Introduction to catsr

catsr is a light wrapper around the CATS modelling framework. CATS is a standalone program, usually run on the command line. This R package was written to make CATS more accessible to R users. It can be used to create configuration files for CATS and run them. CATS itself is not included in this package, but a helper function is included to download example data (platform independent) and binaries for the Windows operating system. For other operations system, the preferred way is to download and compile CATS from source.

About CATS

CATS is a modeling framework designed to simulate the effects of environmental changes on the spatio-temporal distribution of plant species regarding for their population dynamics and dispersal processes. CATS is discrete in space (grid-based) and time (using annual cycles).

CATS facilitates simulations at large spatio-temporal extents using grids of high resolutions and allows a fine-grained control of demographic and dispersal processes. An MPI version which allows a single simulation to be run distributed across multiple computers is also provided.

CATS was developed at the the Vienna Institute for Nature Conservation & Analyses (V.I.N.C.A.) and the University of Vienna’s Biodiversity Dynamics and Conservation Group at the Department of Botany and Biodiversity Research. For more information about CATS see the CATS webpage.

About catsr

catsr is used to create configuration files (referencing external data), which are then used as input for CATS. You can use catsr to start CATS from an R session, and process the results. catsr currently only provides a subset of CATS’ functionality when creating configuration files. Alternatively, you can manually create configuration files, and then run them using catsr.

The main purposes of catsr are:

A CATS simulation requires a configuration file, which references other input data. For examples see the CATS quick start guide and the CATS manual.

Configurations are represented in catsr as a data frame. Each row of the data frame corresponds to a single configuration. Each configuration is uniquely identified by its run name (column general.run_name). Each column represents a configuration parameter. The column name relates to the configuration parameter name in the configuration file as outlined in Configuration parameter naming scheme below. The rationale behind this is to make it easy to run CATS simulations with varying parameter configurations.

Creating or loading a configuration data frame

To create such a configuration data frame, you can either load an existing file

library(catsr)
filename <- file.chose()
config <- load_cats_configuration(filename)

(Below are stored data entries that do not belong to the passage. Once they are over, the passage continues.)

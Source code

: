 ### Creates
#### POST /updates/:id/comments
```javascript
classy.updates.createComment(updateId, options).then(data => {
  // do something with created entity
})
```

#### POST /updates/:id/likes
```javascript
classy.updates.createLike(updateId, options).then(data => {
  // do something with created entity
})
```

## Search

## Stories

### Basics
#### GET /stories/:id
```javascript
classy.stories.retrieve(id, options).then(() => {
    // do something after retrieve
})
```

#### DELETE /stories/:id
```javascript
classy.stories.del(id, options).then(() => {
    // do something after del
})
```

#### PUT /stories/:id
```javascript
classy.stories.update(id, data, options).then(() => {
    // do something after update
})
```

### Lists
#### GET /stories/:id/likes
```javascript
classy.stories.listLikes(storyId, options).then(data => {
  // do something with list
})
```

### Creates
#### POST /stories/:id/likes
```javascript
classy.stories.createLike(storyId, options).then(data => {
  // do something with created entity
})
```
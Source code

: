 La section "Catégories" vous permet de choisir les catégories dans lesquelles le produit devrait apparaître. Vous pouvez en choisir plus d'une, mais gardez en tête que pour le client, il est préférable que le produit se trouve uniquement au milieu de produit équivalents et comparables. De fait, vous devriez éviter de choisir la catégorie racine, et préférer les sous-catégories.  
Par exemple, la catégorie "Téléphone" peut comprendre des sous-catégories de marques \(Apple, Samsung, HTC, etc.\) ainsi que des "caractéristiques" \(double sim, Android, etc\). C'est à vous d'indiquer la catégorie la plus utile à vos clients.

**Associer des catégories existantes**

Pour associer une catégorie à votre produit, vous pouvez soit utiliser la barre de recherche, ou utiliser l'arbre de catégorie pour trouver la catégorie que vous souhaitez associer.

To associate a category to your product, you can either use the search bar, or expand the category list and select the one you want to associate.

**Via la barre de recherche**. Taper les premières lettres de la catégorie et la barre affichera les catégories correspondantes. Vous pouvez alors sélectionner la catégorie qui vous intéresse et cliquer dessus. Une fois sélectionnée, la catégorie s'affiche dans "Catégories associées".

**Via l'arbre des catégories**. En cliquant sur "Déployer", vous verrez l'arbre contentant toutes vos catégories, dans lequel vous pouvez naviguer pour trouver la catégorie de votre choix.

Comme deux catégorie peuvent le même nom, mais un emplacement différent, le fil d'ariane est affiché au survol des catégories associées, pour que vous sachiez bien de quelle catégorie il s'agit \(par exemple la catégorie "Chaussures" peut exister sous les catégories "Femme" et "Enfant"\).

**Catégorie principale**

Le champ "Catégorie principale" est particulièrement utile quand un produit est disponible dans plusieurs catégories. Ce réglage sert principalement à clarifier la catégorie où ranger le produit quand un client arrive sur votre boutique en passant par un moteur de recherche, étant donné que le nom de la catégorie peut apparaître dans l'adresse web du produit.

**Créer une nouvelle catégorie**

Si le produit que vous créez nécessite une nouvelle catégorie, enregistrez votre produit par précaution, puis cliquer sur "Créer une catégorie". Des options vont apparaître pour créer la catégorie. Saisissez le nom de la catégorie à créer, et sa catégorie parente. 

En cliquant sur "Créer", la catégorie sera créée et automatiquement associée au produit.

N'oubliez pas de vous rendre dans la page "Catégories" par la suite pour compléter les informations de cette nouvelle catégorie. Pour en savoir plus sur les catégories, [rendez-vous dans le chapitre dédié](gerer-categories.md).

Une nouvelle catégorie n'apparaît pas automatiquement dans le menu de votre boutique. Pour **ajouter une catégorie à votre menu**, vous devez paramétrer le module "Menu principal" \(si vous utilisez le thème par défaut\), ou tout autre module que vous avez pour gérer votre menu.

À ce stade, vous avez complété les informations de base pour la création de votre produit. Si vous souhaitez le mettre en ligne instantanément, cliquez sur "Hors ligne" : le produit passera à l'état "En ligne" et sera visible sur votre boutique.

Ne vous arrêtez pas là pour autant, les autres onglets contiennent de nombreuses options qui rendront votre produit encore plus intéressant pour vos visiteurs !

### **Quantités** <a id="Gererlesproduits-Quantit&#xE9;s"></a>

or create an empty data frame with all required (and some optional) columns using cats_default_config()

library(catsr)
config <- cats_default_config()
print(config)
#>   general.output_interval general.run_name general.starting_year
#> 1                      NA             <NA>                    NA
#>   general.time_steps species.adult_survival_rate_maximum
#> 1                 NA                                  NA
#>   species.carrying_capacity_maximum species.clonal_growth_rate_maximum
#> 1                                NA                                 NA
#>   species.flowering_frequency_maximum species.germination_rate_maximum
#> 1                                  NA                               NA
#>   species.germination_to_adult_survival_rate_maximum
#> 1                                                 NA
#>   species.initial_population_filename species.maximum_age_of_maturity
#> 1                                <NA>                              NA
#>   species.minimum_age_of_maturity species.name species.OT
#> 1                              NA         <NA>         NA
#>   species.seed_persistence species.seed_survival_rate_maximum
#> 1                       NA                                 NA
#>   species.seed_yield_maximum species.ZT suitability.filename_pattern
#> 1                         NA         NA                         <NA>
#>   suitability.interpolation_interval dispersal.kernel_filenames
#> 1                                 NA                       <NA>
#>   dispersal.maximum_weights dispersal.minimum_weights
#> 1                        NA                        NA

To add additional configuration parameters, add columns to this data frame.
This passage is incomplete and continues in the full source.